*TASK STATEMENT*
Copy exactly every line below, from the first through the one that contains "キーと Enter キーのみをコミットに使用する]**", and skip all pictures.

Saved entries:
--------

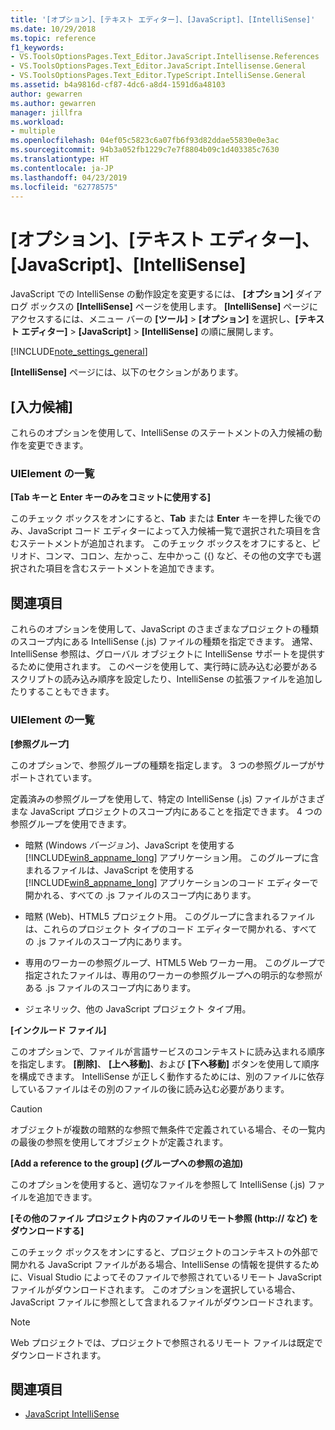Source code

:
 ```yaml
---
title: '[オプション]、[テキスト エディター]、[JavaScript]、[IntelliSense]'
ms.date: 10/29/2018
ms.topic: reference
f1_keywords:
- VS.ToolsOptionsPages.Text_Editor.JavaScript.Intellisense.References
- VS.ToolsOptionsPages.Text_Editor.JavaScript.Intellisense.General
- VS.ToolsOptionsPages.Text_Editor.TypeScript.IntelliSense.General
ms.assetid: b4a9816d-cf87-4dc6-a8d4-1591d6a48103
author: gewarren
ms.author: gewarren
manager: jillfra
ms.workload:
- multiple
ms.openlocfilehash: 04ef05c5823c6a07fb6f93d82ddae55830e0e3ac
ms.sourcegitcommit: 94b3a052fb1229c7e7f8804b09c1d403385c7630
ms.translationtype: HT
ms.contentlocale: ja-JP
ms.lasthandoff: 04/23/2019
ms.locfileid: "62778575"
---
```

# <a name="options-text-editor-javascript-intellisense"></a>[オプション]、[テキスト エディター]、[JavaScript]、[IntelliSense]
JavaScript での IntelliSense の動作設定を変更するには、 **[オプション]** ダイアログ ボックスの **[IntelliSense]** ページを使用します。 **[IntelliSense]** ページにアクセスするには、メニュー バーの **[ツール]** > **[オプション]** を選択し、**[テキスト エディター]** > **[JavaScript]** > **[IntelliSense]** の順に展開します。

[!INCLUDE[note_settings_general](../../data-tools/includes/note_settings_general_md.md)]

**[IntelliSense]** ページには、以下のセクションがあります。

## <a name="statement-completion"></a>[入力候補]
 これらのオプションを使用して、IntelliSense のステートメントの入力候補の動作を変更できます。

### <a name="uielement-list"></a>UIElement の一覧
 **[Tab キーと Enter キーのみをコミットに使用する]**

 このチェック ボックスをオンにすると、**Tab** または **Enter** キーを押した後でのみ、JavaScript コード エディターによって入力候補一覧で選択された項目を含むステートメントが追加されます。 このチェック ボックスをオフにすると、ピリオド、コンマ、コロン、左かっこ、左中かっこ ({) など、その他の文字でも選択された項目を含むステートメントを追加できます。

## <a name="references"></a>関連項目
 これらのオプションを使用して、JavaScript のさまざまなプロジェクトの種類のスコープ内にある IntelliSense (.js) ファイルの種類を指定できます。 通常、IntelliSense 参照は、グローバル オブジェクトに IntelliSense サポートを提供するために使用されます。 このページを使用して、実行時に読み込む必要があるスクリプトの読み込み順序を設定したり、IntelliSense の拡張ファイルを追加したりすることもできます。

### <a name="uielement-list"></a>UIElement の一覧
 **[参照グループ]**

 このオプションで、参照グループの種類を指定します。 3 つの参照グループがサポートされています。

 定義済みの参照グループを使用して、特定の IntelliSense (.js) ファイルがさまざまな JavaScript プロジェクトのスコープ内にあることを指定できます。 4 つの参照グループを使用できます。

- 暗黙 (Windows *バージョン*)、JavaScript を使用する [!INCLUDE[win8_appname_long](../../debugger/includes/win8_appname_long_md.md)] アプリケーション用。 このグループに含まれるファイルは、JavaScript を使用する [!INCLUDE[win8_appname_long](../../debugger/includes/win8_appname_long_md.md)] アプリケーションのコード エディターで開かれる、すべての .js ファイルのスコープ内にあります。

- 暗黙 (Web)、HTML5 プロジェクト用。 このグループに含まれるファイルは、これらのプロジェクト タイプのコード エディターで開かれる、すべての .js ファイルのスコープ内にあります。

- 専用のワーカーの参照グループ、HTML5 Web ワーカー用。 このグループで指定されたファイルは、専用のワーカーの参照グループへの明示的な参照がある .js ファイルのスコープ内にあります。

- ジェネリック、他の JavaScript プロジェクト タイプ用。

**[インクルード ファイル]**

このオプションで、ファイルが言語サービスのコンテキストに読み込まれる順序を指定します。 **[削除]**、 **[上へ移動]**、および **[下へ移動]** ボタンを使用して順序を構成できます。 IntelliSense が正しく動作するためには、別のファイルに依存しているファイルはその別のファイルの後に読み込む必要があります。

> [!CAUTION]
> オブジェクトが複数の暗黙的な参照で無条件で定義されている場合、その一覧内の最後の参照を使用してオブジェクトが定義されます。

**[Add a reference to the group] (グループへの参照の追加)**

このオプションを使用すると、適切なファイルを参照して IntelliSense (.js) ファイルを追加できます。

**[その他のファイル プロジェクト内のファイルのリモート参照 (http:// など) をダウンロードする]**

このチェック ボックスをオンにすると、プロジェクトのコンテキストの外部で開かれる JavaScript ファイルがある場合、IntelliSense の情報を提供するために、Visual Studio によってそのファイルで参照されているリモート JavaScript ファイルがダウンロードされます。 このオプションを選択している場合、JavaScript ファイルに参照として含まれるファイルがダウンロードされます。

> [!NOTE]
> Web プロジェクトでは、プロジェクトで参照されるリモート ファイルは既定でダウンロードされます。

## <a name="see-also"></a>関連項目

- [JavaScript IntelliSense](../../ide/javascript-intellisense.md)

--------

*RESPONSE*
Source code

:
 ```yaml
---
title: '[オプション]、[テキスト エディター]、[JavaScript]、[IntelliSense]'
ms.date: 10/29/2018
ms.topic: reference
f1_keywords:
- VS.ToolsOptionsPages.Text_Editor.JavaScript.Intellisense.References
- VS.ToolsOptionsPages.Text_Editor.JavaScript.Intellisense.General
- VS.ToolsOptionsPages.Text_Editor.TypeScript.IntelliSense.General
ms.assetid: b4a9816d-cf87-4dc6-a8d4-1591d6a48103
author: gewarren
ms.author: gewarren
manager: jillfra
ms.workload:
- multiple
ms.openlocfilehash: 04ef05c5823c6a07fb6f93d82ddae55830e0e3ac
ms.sourcegitcommit: 94b3a052fb1229c7e7f8804b09c1d403385c7630
ms.translationtype: HT
ms.contentlocale: ja-JP
ms.lasthandoff: 04/23/2019
ms.locfileid: "62778575"
---
```

# <a name="options-text-editor-javascript-intellisense"></a>[オプション]、[テキスト エディター]、[JavaScript]、[IntelliSense]
JavaScript での IntelliSense の動作設定を変更するには、 **[オプション]** ダイアログ ボックスの **[IntelliSense]** ページを使用します。 **[IntelliSense]** ページにアクセスするには、メニュー バーの **[ツール]** > **[オプション]** を選択し、**[テキスト エディター]** > **[JavaScript]** > **[IntelliSense]** の順に展開します。

[!INCLUDE[note_settings_general](../../data-tools/includes/note_settings_general_md.md)]

**[IntelliSense]** ページには、以下のセクションがあります。

## <a name="statement-completion"></a>[入力候補]
 これらのオプションを使用して、IntelliSense のステートメントの入力候補の動作を変更できます。

### <a name="uielement-list"></a>UIElement の一覧
 **[Tab キーと Enter キーのみをコミットに使用する]**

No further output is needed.